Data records
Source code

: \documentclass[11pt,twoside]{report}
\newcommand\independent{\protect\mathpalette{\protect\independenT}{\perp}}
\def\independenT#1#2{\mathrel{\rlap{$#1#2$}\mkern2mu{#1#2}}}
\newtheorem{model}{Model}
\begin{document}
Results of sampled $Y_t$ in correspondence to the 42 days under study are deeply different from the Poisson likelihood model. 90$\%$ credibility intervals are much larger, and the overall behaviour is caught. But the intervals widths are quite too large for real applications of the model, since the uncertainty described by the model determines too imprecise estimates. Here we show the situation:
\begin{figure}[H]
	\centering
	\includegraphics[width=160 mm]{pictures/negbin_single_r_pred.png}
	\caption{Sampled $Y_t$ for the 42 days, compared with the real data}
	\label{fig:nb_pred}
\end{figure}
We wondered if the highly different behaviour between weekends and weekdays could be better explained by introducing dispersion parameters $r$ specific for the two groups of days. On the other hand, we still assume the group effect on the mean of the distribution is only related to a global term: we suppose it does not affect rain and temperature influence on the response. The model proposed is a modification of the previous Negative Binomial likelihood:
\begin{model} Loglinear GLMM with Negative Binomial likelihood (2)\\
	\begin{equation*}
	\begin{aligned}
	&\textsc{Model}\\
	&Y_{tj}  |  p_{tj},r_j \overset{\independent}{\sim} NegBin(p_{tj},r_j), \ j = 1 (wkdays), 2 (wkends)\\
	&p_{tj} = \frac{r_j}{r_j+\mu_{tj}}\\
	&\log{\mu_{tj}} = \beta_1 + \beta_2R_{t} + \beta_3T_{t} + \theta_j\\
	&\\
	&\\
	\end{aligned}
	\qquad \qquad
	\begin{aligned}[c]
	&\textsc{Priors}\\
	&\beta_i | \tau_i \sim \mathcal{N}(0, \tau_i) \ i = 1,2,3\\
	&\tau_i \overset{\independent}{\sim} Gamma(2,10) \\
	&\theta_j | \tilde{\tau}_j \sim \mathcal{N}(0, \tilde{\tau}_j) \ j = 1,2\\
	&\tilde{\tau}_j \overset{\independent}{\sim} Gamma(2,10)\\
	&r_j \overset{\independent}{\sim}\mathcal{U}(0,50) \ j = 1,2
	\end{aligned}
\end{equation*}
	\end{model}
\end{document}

How to complete this task
A single number is the whole answer: how many lines of the records contain the word "tilde".

Reply
2